Reproduce all entries precisely as they are written.

---------- DATA SHOWN ----------

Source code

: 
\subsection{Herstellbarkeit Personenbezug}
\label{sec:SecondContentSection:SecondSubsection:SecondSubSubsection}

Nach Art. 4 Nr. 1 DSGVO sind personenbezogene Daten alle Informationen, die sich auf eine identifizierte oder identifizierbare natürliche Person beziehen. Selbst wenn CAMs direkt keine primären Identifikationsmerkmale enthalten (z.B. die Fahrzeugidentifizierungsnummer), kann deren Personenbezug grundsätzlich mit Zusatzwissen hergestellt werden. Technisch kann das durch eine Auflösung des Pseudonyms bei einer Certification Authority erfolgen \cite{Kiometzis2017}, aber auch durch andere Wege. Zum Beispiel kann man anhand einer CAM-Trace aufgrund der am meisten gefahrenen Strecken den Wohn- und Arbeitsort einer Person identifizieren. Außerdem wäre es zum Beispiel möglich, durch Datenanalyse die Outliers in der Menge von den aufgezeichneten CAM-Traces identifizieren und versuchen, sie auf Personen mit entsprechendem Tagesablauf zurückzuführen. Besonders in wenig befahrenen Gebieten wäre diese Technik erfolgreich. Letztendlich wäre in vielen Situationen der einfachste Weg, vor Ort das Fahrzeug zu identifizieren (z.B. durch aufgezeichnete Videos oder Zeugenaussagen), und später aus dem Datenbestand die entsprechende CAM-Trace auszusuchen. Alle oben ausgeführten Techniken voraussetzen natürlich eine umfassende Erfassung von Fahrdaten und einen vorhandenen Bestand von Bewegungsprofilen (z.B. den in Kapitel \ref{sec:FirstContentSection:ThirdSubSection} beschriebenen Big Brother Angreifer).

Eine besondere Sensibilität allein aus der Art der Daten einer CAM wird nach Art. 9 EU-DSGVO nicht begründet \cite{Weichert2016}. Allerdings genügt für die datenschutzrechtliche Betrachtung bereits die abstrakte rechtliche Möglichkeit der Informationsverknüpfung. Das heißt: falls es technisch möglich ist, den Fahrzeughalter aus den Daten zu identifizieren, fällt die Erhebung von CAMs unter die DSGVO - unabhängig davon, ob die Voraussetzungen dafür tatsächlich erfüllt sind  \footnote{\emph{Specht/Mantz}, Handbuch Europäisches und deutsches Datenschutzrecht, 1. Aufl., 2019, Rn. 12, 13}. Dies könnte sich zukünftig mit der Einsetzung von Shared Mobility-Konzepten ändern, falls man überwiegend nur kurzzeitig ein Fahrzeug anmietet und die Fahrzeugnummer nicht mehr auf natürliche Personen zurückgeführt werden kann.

----------

= SOLUTION =
Source code

: 
\subsection{Herstellbarkeit Personenbezug}
\label{sec:SecondContentSection:SecondSubsection:SecondSubSubsection}

Nach Art. 4 Nr. 1 DSGVO sind personenbezogene Daten alle Informationen, die sich auf eine identifizierte oder identifizierbare natürliche Person beziehen. Selbst wenn CAMs direkt keine primären Identifikationsmerkmale enthalten (z.B. die Fahrzeugidentifizierungsnummer), kann deren Personenbezug grundsätzlich mit Zusatzwissen hergestellt werden. Technisch kann das durch eine Auflösung des Pseudonyms bei einer Certification Authority erfolgen \cite{Kiometzis2017}, aber auch durch andere Wege. Zum Beispiel kann man anhand einer CAM-Trace aufgrund der am meisten gefahrenen Strecken den Wohn- und Arbeitsort einer Person identifizieren. Außerdem wäre es zum Beispiel möglich, durch Datenanalyse die Outliers in der Menge von den aufgezeichneten CAM-Traces identifizieren und versuchen, sie auf Personen mit entsprechendem Tagesablauf zurückzuführen. Besonders in wenig befahrenen Gebieten wäre diese Technik erfolgreich. Letztendlich wäre in vielen Situationen der einfachste Weg, vor Ort das Fahrzeug zu identifizieren (z.B. durch aufgezeichnete Videos oder Zeugenaussagen), und später aus dem Datenbestand die entsprechende CAM-Trace auszusuchen. Alle oben ausgeführten Techniken voraussetzen natürlich eine umfassende Erfassung von Fahrdaten und einen vorhandenen Bestand von Bewegungsprofilen (z.B. den in Kapitel \ref{sec:FirstContentSection:ThirdSubSection} beschriebenen Big Brother Angreifer).

Eine besondere Sensibilität allein aus der Art der Daten einer CAM wird nach Art. 9 EU-DSGVO nicht begründet \cite{Weichert2016}. Allerdings genügt für die datenschutzrechtliche Betrachtung bereits die abstrakte rechtliche Möglichkeit der Informationsverknüpfung. Das heißt: falls es technisch möglich ist, den Fahrzeughalter aus den Daten zu identifizieren, fällt die Erhebung von CAMs unter die DSGVO - unabhängig davon, ob die Voraussetzungen dafür tatsächlich erfüllt sind  \footnote{\emph{Specht/Mantz}, Handbuch Europäisches und deutsches Datenschutzrecht, 1. Aufl., 2019, Rn. 12, 13}. Dies könnte sich zukünftig mit der Einsetzung von Shared Mobility-Konzepten ändern, falls man überwiegend nur kurzzeitig ein Fahrzeug anmietet und die Fahrzeugnummer nicht mehr auf natürliche Personen zurückgeführt werden kann.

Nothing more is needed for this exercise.